As of about 90 minutes ago, Robin, you have existed in this world for exactly three months.
We were told that this would go quickly and our memory of these months would be hazy, but your father has a strange relationship with both memory and time, blessed with a keen sense of the former and cursed with an obsession for the latter. I do not necessarily remember every minute in detail but I remember that there were details in the minutes, your breaths and sighs and hundred other sounds trapped in miniature raindrops, hanging in the air, able to be plucked like grapes and tasted; sweet or sour or something indescribable.
I can see how you’ve grown and developed since we first beheld you, and what I feel is both surprise and not surprise at all. Of course that is the shape of your smile. Of course that is the way your fingers splay and clench, the way your eyes fixate on your fist. Of course that will be your personality, as it emerges. You are a hallway of veils, each pulled back at the moments of your choosing, and the silhouetted shapes we could almost perceive behind each of them reveal themselves to be what we hoped they would be and so much better than we could have imagined.

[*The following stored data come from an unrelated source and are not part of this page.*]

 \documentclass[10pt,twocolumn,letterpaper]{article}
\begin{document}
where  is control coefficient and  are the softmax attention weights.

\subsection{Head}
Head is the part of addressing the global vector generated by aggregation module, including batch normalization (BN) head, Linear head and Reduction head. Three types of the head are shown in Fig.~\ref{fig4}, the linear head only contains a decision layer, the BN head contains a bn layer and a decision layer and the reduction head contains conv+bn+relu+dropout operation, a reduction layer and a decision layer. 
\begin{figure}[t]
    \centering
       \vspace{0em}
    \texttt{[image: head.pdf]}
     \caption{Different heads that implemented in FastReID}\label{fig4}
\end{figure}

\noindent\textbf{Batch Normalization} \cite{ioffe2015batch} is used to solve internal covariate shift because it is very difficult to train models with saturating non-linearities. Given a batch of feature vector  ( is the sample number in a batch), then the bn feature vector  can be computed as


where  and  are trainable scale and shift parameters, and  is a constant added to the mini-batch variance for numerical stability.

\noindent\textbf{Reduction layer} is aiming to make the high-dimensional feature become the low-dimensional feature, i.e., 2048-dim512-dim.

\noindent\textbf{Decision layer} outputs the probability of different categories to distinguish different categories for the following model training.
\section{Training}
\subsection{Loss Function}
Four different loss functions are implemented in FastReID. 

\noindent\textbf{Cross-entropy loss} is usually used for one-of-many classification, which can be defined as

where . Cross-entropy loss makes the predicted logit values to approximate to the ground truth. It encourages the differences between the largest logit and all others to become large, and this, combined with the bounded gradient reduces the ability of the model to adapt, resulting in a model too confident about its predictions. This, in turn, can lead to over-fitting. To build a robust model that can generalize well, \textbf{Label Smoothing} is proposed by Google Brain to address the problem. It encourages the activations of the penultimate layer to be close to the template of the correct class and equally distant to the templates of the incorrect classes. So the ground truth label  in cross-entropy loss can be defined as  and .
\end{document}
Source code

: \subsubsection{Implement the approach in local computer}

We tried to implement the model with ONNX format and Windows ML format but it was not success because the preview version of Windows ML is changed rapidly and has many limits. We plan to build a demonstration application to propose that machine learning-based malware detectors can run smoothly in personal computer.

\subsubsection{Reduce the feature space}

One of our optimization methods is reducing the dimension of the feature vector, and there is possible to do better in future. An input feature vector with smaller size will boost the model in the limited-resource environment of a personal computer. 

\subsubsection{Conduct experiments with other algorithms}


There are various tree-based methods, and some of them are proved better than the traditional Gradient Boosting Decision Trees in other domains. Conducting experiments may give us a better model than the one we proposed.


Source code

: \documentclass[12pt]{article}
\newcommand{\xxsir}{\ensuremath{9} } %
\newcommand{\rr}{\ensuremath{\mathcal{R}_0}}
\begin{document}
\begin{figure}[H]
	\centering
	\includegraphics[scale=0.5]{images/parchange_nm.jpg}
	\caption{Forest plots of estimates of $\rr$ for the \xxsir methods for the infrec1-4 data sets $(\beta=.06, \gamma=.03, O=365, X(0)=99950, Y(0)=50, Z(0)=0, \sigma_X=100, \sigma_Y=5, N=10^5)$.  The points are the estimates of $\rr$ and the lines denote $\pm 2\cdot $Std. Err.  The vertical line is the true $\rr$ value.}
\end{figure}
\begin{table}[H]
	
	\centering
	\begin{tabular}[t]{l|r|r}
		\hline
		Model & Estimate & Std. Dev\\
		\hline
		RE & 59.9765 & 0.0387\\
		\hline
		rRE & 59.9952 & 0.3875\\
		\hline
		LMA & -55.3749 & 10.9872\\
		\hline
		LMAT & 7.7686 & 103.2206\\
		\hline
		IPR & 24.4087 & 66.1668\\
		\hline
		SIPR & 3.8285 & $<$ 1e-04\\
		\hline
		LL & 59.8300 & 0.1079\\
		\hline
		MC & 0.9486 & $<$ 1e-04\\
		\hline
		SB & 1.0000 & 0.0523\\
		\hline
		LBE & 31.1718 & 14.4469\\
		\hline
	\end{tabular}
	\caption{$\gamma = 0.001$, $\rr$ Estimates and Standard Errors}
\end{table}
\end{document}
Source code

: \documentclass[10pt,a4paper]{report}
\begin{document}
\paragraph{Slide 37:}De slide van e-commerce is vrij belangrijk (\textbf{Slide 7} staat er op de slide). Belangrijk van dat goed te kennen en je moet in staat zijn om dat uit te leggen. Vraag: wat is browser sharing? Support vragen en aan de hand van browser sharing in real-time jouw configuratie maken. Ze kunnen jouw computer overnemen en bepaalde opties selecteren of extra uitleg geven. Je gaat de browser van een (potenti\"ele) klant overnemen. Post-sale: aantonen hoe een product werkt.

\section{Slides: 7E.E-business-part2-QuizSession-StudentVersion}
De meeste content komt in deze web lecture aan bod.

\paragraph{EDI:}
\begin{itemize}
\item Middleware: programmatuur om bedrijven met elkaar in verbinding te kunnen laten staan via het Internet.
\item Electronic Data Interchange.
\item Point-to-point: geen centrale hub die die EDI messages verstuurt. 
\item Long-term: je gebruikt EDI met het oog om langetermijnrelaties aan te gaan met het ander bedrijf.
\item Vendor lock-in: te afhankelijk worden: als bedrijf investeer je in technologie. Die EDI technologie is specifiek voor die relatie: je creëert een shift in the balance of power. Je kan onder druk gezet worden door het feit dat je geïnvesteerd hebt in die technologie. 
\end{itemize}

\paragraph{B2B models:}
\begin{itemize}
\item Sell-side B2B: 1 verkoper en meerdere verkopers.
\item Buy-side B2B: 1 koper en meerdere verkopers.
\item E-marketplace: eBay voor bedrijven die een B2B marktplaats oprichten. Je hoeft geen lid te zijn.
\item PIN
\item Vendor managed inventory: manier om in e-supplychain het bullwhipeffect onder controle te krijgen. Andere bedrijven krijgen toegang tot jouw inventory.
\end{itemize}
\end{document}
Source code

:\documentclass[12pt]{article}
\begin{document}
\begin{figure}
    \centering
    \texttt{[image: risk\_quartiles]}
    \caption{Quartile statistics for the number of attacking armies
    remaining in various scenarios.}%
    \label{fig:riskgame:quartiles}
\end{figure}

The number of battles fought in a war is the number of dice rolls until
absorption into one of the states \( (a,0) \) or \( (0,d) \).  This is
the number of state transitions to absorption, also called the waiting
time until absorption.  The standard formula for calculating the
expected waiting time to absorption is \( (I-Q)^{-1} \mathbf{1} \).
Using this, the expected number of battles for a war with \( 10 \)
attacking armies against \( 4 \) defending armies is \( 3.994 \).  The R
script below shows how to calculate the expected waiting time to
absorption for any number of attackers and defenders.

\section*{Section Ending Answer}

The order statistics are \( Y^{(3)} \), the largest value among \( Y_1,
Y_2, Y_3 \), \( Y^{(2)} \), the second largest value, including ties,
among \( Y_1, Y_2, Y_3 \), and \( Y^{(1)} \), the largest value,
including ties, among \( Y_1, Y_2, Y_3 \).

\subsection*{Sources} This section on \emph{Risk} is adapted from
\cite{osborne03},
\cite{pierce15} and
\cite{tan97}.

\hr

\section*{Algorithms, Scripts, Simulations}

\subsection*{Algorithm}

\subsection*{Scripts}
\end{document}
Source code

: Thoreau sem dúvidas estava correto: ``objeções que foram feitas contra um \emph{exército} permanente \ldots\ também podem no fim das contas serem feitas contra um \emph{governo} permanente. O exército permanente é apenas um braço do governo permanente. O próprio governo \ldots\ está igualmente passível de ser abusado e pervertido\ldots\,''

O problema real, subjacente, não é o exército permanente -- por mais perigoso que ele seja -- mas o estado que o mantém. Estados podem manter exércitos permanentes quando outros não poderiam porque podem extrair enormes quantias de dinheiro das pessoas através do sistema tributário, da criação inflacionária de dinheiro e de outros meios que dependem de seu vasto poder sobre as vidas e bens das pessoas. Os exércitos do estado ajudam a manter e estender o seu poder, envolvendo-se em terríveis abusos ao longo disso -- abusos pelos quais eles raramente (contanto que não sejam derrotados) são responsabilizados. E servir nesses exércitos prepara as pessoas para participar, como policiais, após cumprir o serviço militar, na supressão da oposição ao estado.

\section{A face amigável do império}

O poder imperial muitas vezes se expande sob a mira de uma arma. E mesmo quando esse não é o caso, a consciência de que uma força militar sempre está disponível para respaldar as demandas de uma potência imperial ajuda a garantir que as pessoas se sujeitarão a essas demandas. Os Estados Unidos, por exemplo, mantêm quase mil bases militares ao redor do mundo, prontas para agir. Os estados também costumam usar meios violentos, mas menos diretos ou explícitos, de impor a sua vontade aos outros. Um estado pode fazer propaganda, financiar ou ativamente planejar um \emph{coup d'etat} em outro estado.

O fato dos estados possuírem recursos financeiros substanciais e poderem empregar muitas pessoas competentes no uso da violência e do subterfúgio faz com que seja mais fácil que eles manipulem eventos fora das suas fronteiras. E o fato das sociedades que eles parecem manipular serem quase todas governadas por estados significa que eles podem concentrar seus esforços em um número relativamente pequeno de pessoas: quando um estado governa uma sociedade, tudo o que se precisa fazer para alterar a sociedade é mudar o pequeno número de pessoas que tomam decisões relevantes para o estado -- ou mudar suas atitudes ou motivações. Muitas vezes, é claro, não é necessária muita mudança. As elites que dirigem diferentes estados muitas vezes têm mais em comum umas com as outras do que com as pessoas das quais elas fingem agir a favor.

You chatter and you laugh and you are silent and you cry, obviously you cry, you must cry, that is what you have now, that is the most powerful voice you have in your arsenal. And I have spent three months deciphering your cries, as other parents have done for their own miraculous beings, pitting our powers of deduction against the growing roar of your discontent, discovering unexpected, clockmaker and safecracker powers of manipulation within our fingertips, employed to preparing bottles of formula or replacing soiled diapers.
You have changed in three months and I have changed along with you, as is the unspoken contract between us, but you have also made me more myself than I might otherwise have become without you. My empathy is more defined, my fight more spirited. I look at the world less as something I will leave behind and more as something I will leave behind to you, and that distinction is its own declaration.
You cry, and in three months’ time I have come to understand that the trick is not to figure out how to make you stop crying. You are not the problem. You are not what needs to be stopped. The trick is always to change the world into a place that doesn’t make you want to cry.
I’m working on it, kiddo. We’ll see how well I’m doing in another three months.
Love, but I’d hope you’d know that, Dad.